(Data extracts)
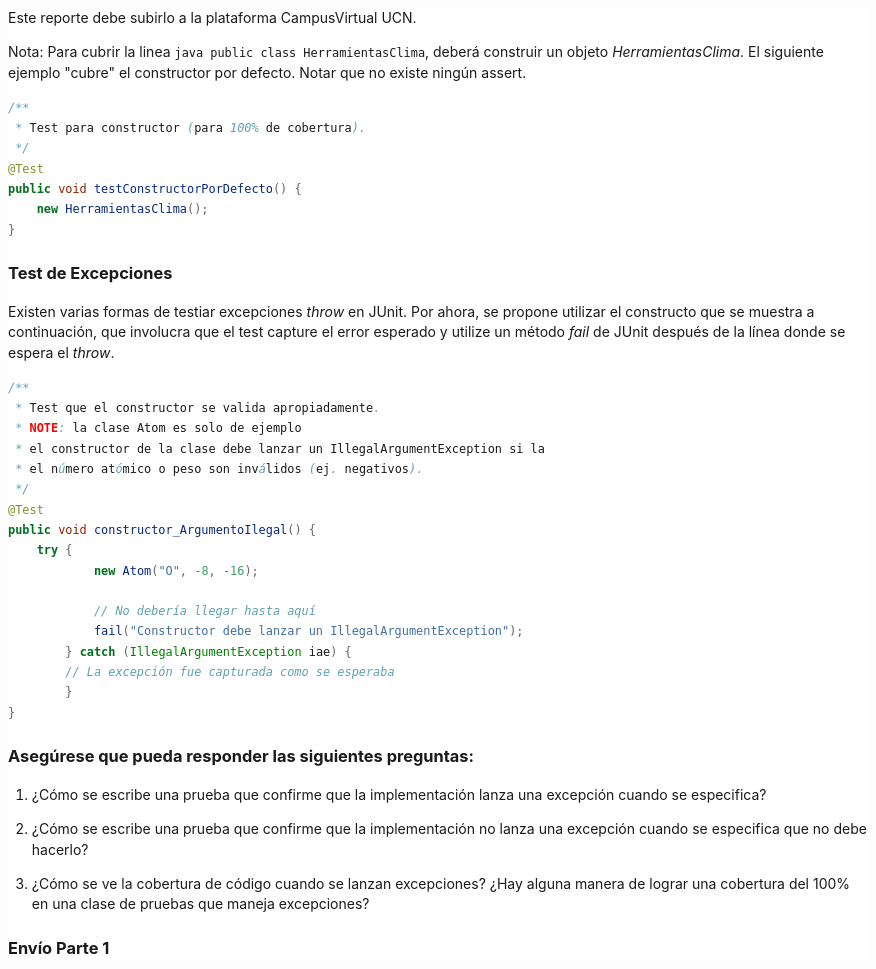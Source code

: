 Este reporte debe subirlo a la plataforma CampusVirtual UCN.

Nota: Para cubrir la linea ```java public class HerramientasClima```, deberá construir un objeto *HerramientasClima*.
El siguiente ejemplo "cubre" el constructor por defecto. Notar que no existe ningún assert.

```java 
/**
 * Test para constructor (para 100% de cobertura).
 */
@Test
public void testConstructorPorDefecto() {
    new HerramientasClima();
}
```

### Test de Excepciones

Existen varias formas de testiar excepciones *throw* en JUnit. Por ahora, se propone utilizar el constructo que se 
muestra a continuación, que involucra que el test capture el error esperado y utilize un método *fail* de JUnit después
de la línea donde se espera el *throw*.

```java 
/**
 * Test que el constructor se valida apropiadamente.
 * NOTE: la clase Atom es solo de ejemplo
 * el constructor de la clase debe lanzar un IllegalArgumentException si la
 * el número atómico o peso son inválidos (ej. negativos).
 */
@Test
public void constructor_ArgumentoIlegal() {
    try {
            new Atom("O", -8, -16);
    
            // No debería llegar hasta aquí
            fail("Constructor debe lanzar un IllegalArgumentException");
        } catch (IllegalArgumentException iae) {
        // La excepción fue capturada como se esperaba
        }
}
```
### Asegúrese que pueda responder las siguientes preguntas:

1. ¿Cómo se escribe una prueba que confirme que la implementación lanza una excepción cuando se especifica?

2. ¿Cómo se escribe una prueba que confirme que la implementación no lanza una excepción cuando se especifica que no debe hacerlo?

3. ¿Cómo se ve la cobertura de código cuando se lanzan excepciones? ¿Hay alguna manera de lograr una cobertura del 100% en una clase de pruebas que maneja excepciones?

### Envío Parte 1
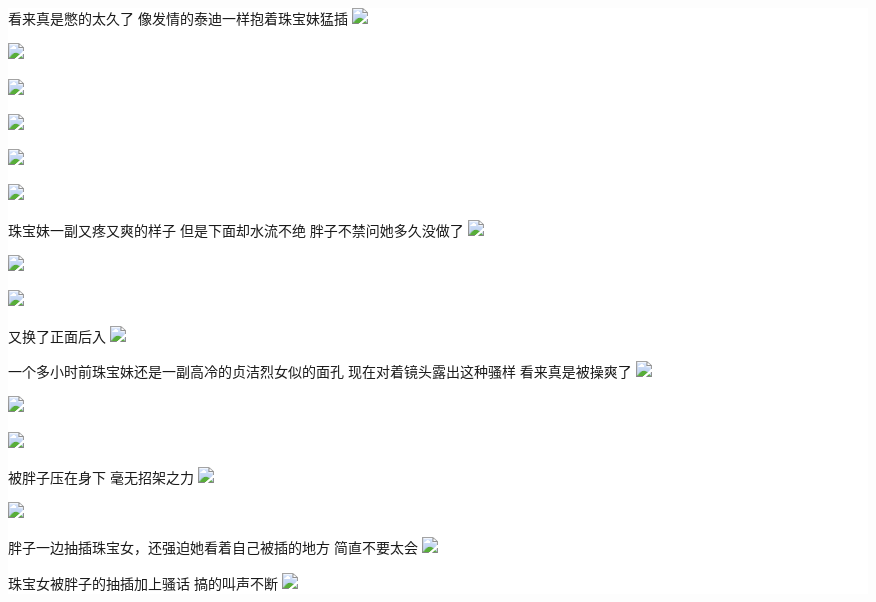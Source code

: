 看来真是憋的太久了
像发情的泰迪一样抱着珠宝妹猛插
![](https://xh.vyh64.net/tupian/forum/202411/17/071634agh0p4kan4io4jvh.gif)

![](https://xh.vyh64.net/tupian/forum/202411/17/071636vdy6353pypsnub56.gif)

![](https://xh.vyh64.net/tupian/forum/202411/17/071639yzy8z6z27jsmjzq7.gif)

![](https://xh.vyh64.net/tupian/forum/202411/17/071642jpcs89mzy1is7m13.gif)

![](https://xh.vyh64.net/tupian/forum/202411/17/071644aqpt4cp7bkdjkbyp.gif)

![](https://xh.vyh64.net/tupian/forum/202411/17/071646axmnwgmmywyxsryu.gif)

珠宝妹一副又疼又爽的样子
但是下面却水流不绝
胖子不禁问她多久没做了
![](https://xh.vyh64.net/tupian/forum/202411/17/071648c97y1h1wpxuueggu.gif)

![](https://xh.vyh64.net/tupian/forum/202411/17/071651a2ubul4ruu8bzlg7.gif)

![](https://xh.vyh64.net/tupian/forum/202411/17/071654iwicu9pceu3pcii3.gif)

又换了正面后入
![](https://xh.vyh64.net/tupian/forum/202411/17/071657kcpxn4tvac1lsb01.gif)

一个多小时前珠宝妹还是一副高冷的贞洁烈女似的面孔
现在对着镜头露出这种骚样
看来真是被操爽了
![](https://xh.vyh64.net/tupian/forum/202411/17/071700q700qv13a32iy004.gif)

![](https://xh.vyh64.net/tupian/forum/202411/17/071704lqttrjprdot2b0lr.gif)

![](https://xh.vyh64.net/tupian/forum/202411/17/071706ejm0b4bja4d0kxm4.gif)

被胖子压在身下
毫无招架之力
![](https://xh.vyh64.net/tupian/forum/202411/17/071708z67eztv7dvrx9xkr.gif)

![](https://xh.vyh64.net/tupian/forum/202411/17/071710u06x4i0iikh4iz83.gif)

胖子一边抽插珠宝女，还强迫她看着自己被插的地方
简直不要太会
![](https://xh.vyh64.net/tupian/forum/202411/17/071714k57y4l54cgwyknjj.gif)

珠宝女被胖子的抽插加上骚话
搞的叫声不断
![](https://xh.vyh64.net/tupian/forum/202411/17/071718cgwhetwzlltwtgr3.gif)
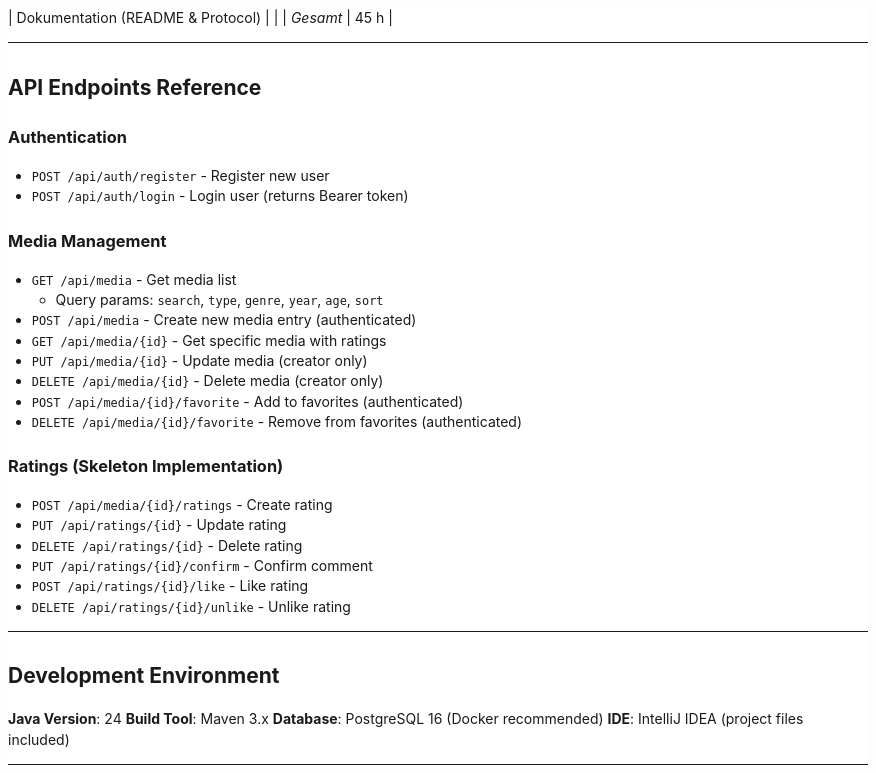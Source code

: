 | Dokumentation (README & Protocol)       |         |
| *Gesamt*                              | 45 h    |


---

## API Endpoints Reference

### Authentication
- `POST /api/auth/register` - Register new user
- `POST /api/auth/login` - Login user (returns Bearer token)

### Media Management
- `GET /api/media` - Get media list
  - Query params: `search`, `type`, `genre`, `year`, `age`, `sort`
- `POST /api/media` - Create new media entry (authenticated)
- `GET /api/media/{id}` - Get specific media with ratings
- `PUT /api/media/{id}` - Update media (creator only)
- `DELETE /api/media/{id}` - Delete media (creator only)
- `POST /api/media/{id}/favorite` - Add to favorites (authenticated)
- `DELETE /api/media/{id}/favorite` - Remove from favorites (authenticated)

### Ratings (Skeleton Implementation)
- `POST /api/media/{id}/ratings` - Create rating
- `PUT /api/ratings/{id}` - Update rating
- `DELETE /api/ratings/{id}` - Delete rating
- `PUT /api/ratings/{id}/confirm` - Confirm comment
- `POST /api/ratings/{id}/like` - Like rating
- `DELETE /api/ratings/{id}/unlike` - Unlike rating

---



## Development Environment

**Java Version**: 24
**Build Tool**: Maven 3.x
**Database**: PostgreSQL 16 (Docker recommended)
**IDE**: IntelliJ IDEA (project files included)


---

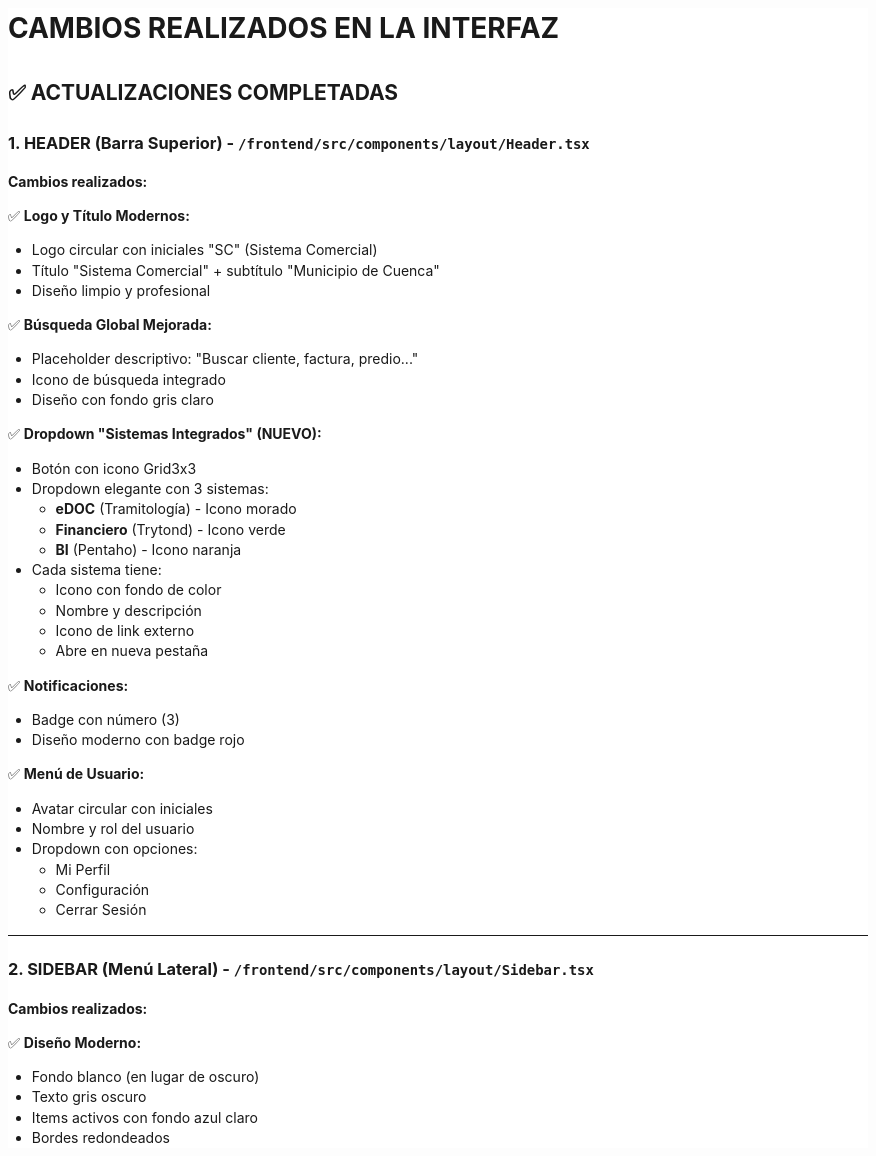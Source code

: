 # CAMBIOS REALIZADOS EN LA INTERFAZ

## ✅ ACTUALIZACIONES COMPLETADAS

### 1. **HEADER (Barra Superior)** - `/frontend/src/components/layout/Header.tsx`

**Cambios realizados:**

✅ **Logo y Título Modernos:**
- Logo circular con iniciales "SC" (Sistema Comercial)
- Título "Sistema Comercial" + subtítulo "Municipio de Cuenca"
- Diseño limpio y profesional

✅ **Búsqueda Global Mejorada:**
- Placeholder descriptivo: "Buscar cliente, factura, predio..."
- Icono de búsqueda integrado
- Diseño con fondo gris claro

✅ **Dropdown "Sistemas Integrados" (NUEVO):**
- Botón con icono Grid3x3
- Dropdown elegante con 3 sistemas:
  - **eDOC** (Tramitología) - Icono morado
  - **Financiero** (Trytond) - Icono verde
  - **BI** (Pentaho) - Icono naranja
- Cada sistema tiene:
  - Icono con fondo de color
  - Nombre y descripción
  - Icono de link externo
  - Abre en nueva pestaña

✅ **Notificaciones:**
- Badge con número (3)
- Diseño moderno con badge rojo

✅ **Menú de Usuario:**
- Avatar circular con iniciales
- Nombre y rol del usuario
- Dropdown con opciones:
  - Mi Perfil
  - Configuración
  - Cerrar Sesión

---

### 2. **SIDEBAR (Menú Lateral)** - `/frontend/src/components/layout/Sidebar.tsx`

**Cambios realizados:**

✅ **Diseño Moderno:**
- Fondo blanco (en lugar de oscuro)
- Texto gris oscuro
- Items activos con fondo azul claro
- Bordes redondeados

(What you have to do)
Stop after the line containing "Existen varias formas": copy the records exactly from the first line up to there, leaving pictures out.

(Solved problem)
Source code

: Este reporte debe subirlo a la plataforma CampusVirtual UCN.

Nota: Para cubrir la linea ```java public class HerramientasClima```, deberá construir un objeto *HerramientasClima*.
El siguiente ejemplo "cubre" el constructor por defecto. Notar que no existe ningún assert.

```java 
/**
 * Test para constructor (para 100% de cobertura).
 */
@Test
public void testConstructorPorDefecto() {
    new HerramientasClima();
}
```

### Test de Excepciones

Existen varias formas de testiar excepciones *throw* en JUnit. Por ahora, se propone utilizar el constructo que se 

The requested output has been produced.